Problem statement: The data is to be set down once more, exactly as it reads.

-- Records for this exercise follows --

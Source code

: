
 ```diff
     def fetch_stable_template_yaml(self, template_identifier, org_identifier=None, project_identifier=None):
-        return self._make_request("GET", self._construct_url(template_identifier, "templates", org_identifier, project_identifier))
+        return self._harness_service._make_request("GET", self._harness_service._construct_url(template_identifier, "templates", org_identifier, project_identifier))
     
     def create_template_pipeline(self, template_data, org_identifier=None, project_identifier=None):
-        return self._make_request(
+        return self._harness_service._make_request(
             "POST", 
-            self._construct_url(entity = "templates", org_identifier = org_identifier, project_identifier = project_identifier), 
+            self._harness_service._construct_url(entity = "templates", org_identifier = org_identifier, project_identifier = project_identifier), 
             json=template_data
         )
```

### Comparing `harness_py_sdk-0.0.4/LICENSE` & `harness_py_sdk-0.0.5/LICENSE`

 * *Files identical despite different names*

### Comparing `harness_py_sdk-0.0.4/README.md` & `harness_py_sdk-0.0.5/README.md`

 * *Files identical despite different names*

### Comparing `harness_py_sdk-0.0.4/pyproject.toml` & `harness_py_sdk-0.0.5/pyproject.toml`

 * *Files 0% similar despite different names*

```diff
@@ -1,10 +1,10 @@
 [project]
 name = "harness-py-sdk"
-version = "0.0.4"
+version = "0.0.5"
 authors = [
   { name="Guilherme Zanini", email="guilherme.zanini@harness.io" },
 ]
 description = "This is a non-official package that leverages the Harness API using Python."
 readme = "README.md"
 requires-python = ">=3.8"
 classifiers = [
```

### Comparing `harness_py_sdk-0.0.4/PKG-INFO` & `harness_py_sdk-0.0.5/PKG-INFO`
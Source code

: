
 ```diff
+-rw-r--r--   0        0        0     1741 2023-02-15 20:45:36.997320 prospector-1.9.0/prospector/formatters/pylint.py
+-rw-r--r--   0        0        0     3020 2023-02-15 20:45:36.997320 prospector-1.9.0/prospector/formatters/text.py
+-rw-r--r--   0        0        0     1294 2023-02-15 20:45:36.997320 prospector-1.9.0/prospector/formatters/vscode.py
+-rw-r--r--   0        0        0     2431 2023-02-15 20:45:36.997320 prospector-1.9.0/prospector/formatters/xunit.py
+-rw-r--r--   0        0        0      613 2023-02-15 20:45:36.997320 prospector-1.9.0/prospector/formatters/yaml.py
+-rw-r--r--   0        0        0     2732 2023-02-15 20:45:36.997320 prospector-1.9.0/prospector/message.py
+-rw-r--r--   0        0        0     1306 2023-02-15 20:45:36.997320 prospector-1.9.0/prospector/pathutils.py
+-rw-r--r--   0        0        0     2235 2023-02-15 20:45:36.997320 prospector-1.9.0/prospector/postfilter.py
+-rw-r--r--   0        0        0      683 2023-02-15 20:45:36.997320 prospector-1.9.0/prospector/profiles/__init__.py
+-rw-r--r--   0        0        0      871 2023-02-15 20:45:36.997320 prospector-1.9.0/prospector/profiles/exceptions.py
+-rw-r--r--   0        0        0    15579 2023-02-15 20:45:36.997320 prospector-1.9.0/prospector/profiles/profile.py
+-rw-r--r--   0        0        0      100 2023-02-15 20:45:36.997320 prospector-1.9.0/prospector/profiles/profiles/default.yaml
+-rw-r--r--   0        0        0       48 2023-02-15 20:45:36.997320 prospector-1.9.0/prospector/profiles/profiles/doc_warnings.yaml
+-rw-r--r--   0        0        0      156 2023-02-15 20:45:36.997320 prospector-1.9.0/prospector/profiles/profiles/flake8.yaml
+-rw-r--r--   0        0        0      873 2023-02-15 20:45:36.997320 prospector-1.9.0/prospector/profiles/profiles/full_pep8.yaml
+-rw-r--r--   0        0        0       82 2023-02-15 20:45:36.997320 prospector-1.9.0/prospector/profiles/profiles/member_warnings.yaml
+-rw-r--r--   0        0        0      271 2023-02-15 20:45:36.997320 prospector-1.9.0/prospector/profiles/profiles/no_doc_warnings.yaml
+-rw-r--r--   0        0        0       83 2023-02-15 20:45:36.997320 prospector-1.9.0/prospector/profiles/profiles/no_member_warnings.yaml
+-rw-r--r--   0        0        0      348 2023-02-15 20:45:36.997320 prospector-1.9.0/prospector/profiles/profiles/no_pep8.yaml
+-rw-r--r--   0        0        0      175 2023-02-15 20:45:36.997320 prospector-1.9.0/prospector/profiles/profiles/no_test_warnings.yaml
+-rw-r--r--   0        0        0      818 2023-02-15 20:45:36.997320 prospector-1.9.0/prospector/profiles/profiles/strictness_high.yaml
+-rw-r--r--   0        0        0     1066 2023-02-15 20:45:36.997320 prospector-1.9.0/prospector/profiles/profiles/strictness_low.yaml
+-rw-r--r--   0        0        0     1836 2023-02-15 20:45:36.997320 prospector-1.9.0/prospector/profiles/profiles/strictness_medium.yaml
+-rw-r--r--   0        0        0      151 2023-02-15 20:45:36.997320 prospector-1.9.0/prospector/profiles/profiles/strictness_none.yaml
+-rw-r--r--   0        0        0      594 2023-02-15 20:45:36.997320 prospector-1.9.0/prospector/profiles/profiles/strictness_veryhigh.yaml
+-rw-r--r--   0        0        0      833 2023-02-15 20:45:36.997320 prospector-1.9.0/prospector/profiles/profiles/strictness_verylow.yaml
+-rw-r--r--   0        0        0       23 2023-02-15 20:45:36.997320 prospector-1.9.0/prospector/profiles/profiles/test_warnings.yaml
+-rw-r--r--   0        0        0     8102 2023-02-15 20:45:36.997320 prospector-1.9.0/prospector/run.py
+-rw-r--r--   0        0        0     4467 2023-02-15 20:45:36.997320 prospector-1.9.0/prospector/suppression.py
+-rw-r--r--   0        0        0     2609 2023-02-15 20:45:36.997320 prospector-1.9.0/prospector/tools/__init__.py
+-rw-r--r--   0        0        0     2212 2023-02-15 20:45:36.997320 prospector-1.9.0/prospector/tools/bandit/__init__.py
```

-- Records for this exercise concluded --

Result of this task:
Source code

:
 ```diff
     def fetch_stable_template_yaml(self, template_identifier, org_identifier=None, project_identifier=None):
-        return self._make_request("GET", self._construct_url(template_identifier, "templates", org_identifier, project_identifier))
+        return self._harness_service._make_request("GET", self._harness_service._construct_url(template_identifier, "templates", org_identifier, project_identifier))
     
     def create_template_pipeline(self, template_data, org_identifier=None, project_identifier=None):
-        return self._make_request(
+        return self._harness_service._make_request(
             "POST", 
-            self._construct_url(entity = "templates", org_identifier = org_identifier, project_identifier = project_identifier), 
+            self._harness_service._construct_url(entity = "templates", org_identifier = org_identifier, project_identifier = project_identifier), 
             json=template_data
         )
```

### Comparing `harness_py_sdk-0.0.4/LICENSE` & `harness_py_sdk-0.0.5/LICENSE`

 * *Files identical despite different names*

### Comparing `harness_py_sdk-0.0.4/README.md` & `harness_py_sdk-0.0.5/README.md`

 * *Files identical despite different names*

### Comparing `harness_py_sdk-0.0.4/pyproject.toml` & `harness_py_sdk-0.0.5/pyproject.toml`

 * *Files 0% similar despite different names*

```diff
@@ -1,10 +1,10 @@
 [project]
 name = "harness-py-sdk"
-version = "0.0.4"
+version = "0.0.5"
 authors = [
   { name="Guilherme Zanini", email="guilherme.zanini@harness.io" },
 ]
 description = "This is a non-official package that leverages the Harness API using Python."
 readme = "README.md"
 requires-python = ">=3.8"
 classifiers = [
```

### Comparing `harness_py_sdk-0.0.4/PKG-INFO` & `harness_py_sdk-0.0.5/PKG-INFO`
Source code

:
 ```diff
+-rw-r--r--   0        0        0     1741 2023-02-15 20:45:36.997320 prospector-1.9.0/prospector/formatters/pylint.py
+-rw-r--r--   0        0        0     3020 2023-02-15 20:45:36.997320 prospector-1.9.0/prospector/formatters/text.py
+-rw-r--r--   0        0        0     1294 2023-02-15 20:45:36.997320 prospector-1.9.0/prospector/formatters/vscode.py
+-rw-r--r--   0        0        0     2431 2023-02-15 20:45:36.997320 prospector-1.9.0/prospector/formatters/xunit.py
+-rw-r--r--   0        0        0      613 2023-02-15 20:45:36.997320 prospector-1.9.0/prospector/formatters/yaml.py
+-rw-r--r--   0        0        0     2732 2023-02-15 20:45:36.997320 prospector-1.9.0/prospector/message.py
+-rw-r--r--   0        0        0     1306 2023-02-15 20:45:36.997320 prospector-1.9.0/prospector/pathutils.py
+-rw-r--r--   0        0        0     2235 2023-02-15 20:45:36.997320 prospector-1.9.0/prospector/postfilter.py
+-rw-r--r--   0        0        0      683 2023-02-15 20:45:36.997320 prospector-1.9.0/prospector/profiles/__init__.py
+-rw-r--r--   0        0        0      871 2023-02-15 20:45:36.997320 prospector-1.9.0/prospector/profiles/exceptions.py
+-rw-r--r--   0        0        0    15579 2023-02-15 20:45:36.997320 prospector-1.9.0/prospector/profiles/profile.py
+-rw-r--r--   0        0        0      100 2023-02-15 20:45:36.997320 prospector-1.9.0/prospector/profiles/profiles/default.yaml
+-rw-r--r--   0        0        0       48 2023-02-15 20:45:36.997320 prospector-1.9.0/prospector/profiles/profiles/doc_warnings.yaml
+-rw-r--r--   0        0        0      156 2023-02-15 20:45:36.997320 prospector-1.9.0/prospector/profiles/profiles/flake8.yaml
+-rw-r--r--   0        0        0      873 2023-02-15 20:45:36.997320 prospector-1.9.0/prospector/profiles/profiles/full_pep8.yaml
+-rw-r--r--   0        0        0       82 2023-02-15 20:45:36.997320 prospector-1.9.0/prospector/profiles/profiles/member_warnings.yaml
+-rw-r--r--   0        0        0      271 2023-02-15 20:45:36.997320 prospector-1.9.0/prospector/profiles/profiles/no_doc_warnings.yaml
+-rw-r--r--   0        0        0       83 2023-02-15 20:45:36.997320 prospector-1.9.0/prospector/profiles/profiles/no_member_warnings.yaml
+-rw-r--r--   0        0        0      348 2023-02-15 20:45:36.997320 prospector-1.9.0/prospector/profiles/profiles/no_pep8.yaml
+-rw-r--r--   0        0        0      175 2023-02-15 20:45:36.997320 prospector-1.9.0/prospector/profiles/profiles/no_test_warnings.yaml
+-rw-r--r--   0        0        0      818 2023-02-15 20:45:36.997320 prospector-1.9.0/prospector/profiles/profiles/strictness_high.yaml
+-rw-r--r--   0        0        0     1066 2023-02-15 20:45:36.997320 prospector-1.9.0/prospector/profiles/profiles/strictness_low.yaml
+-rw-r--r--   0        0        0     1836 2023-02-15 20:45:36.997320 prospector-1.9.0/prospector/profiles/profiles/strictness_medium.yaml
+-rw-r--r--   0        0        0      151 2023-02-15 20:45:36.997320 prospector-1.9.0/prospector/profiles/profiles/strictness_none.yaml
+-rw-r--r--   0        0        0      594 2023-02-15 20:45:36.997320 prospector-1.9.0/prospector/profiles/profiles/strictness_veryhigh.yaml
+-rw-r--r--   0        0        0      833 2023-02-15 20:45:36.997320 prospector-1.9.0/prospector/profiles/profiles/strictness_verylow.yaml
+-rw-r--r--   0        0        0       23 2023-02-15 20:45:36.997320 prospector-1.9.0/prospector/profiles/profiles/test_warnings.yaml
+-rw-r--r--   0        0        0     8102 2023-02-15 20:45:36.997320 prospector-1.9.0/prospector/run.py
+-rw-r--r--   0        0        0     4467 2023-02-15 20:45:36.997320 prospector-1.9.0/prospector/suppression.py
+-rw-r--r--   0        0        0     2609 2023-02-15 20:45:36.997320 prospector-1.9.0/prospector/tools/__init__.py
+-rw-r--r--   0        0        0     2212 2023-02-15 20:45:36.997320 prospector-1.9.0/prospector/tools/bandit/__init__.py
```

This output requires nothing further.